═══ Excerpted records ═══

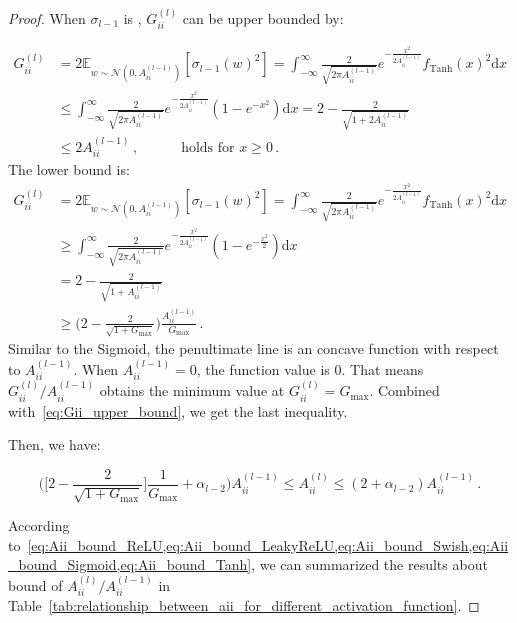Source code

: \documentclass[nohyperref]{article}
\theoremstyle{plain}
\theoremstyle{definition}
\theoremstyle{remark}
\begin{document}
\begin{proof}
When $\sigma_{l-1}$ is , $G_{ii}^{(l)}$ can be upper bounded by:

\begin{equation}
\begin{split}
    G_{ii}^{(l)}&=2\mathbb{E}_{w \sim \mathcal N(0,A_{ii}^{(l-1)})}[\sigma_{l-1}(w)^2] =\int_{-\infty}^{\infty}\frac{2}{\sqrt{2\pi A_{ii}^{(l-1)}}}e^{-\frac{x^2}{2A_{ii}^{(l-1)}}}f_{\mathrm{Tanh}}(x)^2 \mathrm{d}x\\
    & \leq \int_{-\infty}^{\infty}\frac{2}{\sqrt{2\pi A_{ii}^{(l-1)}}}e^{-\frac{x^2}{2A_{ii}^{(l-1)}}}(1 - e^{-x^2})\mathrm{d}x = 2-\frac{2}{\sqrt{1+2A_{ii}^{(l-1)}}}\\
    & \leq 2A_{ii}^{(l-1)}\,, \quad\quad\quad\text{holds for $x \geq 0$}\,.
\end{split}
\label{eq:Gii_upper_bound_Tanh_2}
\end{equation}
The lower bound is:
\begin{equation}
\begin{split}
    G_{ii}^{(l)}&=2\mathbb{E}_{w \sim \mathcal N(0,A_{ii}^{(l-1)})}[\sigma_{l-1}(w)^2] =\int_{-\infty}^{\infty}\frac{2}{\sqrt{2\pi A_{ii}^{(l-1)}}}e^{-\frac{x^2}{2A_{ii}^{(l-1)}}}f_{\mathrm{Tanh}}(x)^2 \mathrm{d}x\\
    & \geq \int_{-\infty}^{\infty}\frac{2}{\sqrt{2\pi A_{ii}^{(l-1)}}}e^{-\frac{x^2}{2A_{ii}^{(l-1)}}}(1 - e^{-\frac{x^2}{2}})\mathrm{d}x\\
    & = 2-\frac{2}{\sqrt{1+A_{ii}^{(l-1)}}}\\
    & \geq\bigg(2-\frac{2}{\sqrt{1+G_{\max}}}\bigg)\frac{A_{ii}^{(l-1)}}{G_{\max}}\,.
    \end{split}
\label{eq:Gii_lower_bound_Tanh}
\end{equation}
Similar to the Sigmoid, the penultimate line is an concave function with respect to $A_{ii}^{(l-1)}$. When $A_{ii}^{(l-1)}=0$, the function value is 0. That means $G_{ii}^{(l)}/A_{ii}^{(l-1)}$ obtains the minimum value at $G_{ii}^{(l)} = G_{\max}$. Combined with~\cref{eq:Gii_upper_bound}, we get the last inequality.


Then, we have:

\begin{equation}
\bigg(\bigg[2-\frac{2}{\sqrt{1+G_{\max}}}\bigg]\frac{1}{G_{\max}}+\alpha_{l-2}\bigg)A_{ii}^{(l-1)} \leq A_{ii}^{(l)}\leq (2+\alpha_{l-2})A_{ii}^{(l-1)}\,.
\label{eq:Aii_bound_Tanh}
\end{equation}


According to~\cref{eq:Aii_bound_ReLU,eq:Aii_bound_LeakyReLU,eq:Aii_bound_Swish,eq:Aii_bound_Sigmoid,eq:Aii_bound_Tanh}, we can summarized the results about bound of $A_{ii}^{(l)}/A_{ii}^{(l-1)}$ in Table~\ref{tab:relationship_between_aii_for_different_activation_function}.


\end{proof}
\end{document}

═══

### What is required:
Your answer should consist of copies of the lines above that include the string "infty".

### Problem solution:
    G_{ii}^{(l)}&=2\mathbb{E}_{w \sim \mathcal N(0,A_{ii}^{(l-1)})}[\sigma_{l-1}(w)^2] =\int_{-\infty}^{\infty}\frac{2}{\sqrt{2\pi A_{ii}^{(l-1)}}}e^{-\frac{x^2}{2A_{ii}^{(l-1)}}}f_{\mathrm{Tanh}}(x)^2 \mathrm{d}x\\
    & \leq \int_{-\infty}^{\infty}\frac{2}{\sqrt{2\pi A_{ii}^{(l-1)}}}e^{-\frac{x^2}{2A_{ii}^{(l-1)}}}(1 - e^{-x^2})\mathrm{d}x = 2-\frac{2}{\sqrt{1+2A_{ii}^{(l-1)}}}\\
    G_{ii}^{(l)}&=2\mathbb{E}_{w \sim \mathcal N(0,A_{ii}^{(l-1)})}[\sigma_{l-1}(w)^2] =\int_{-\infty}^{\infty}\frac{2}{\sqrt{2\pi A_{ii}^{(l-1)}}}e^{-\frac{x^2}{2A_{ii}^{(l-1)}}}f_{\mathrm{Tanh}}(x)^2 \mathrm{d}x\\
    & \geq \int_{-\infty}^{\infty}\frac{2}{\sqrt{2\pi A_{ii}^{(l-1)}}}e^{-\frac{x^2}{2A_{ii}^{(l-1)}}}(1 - e^{-\frac{x^2}{2}})\mathrm{d}x\\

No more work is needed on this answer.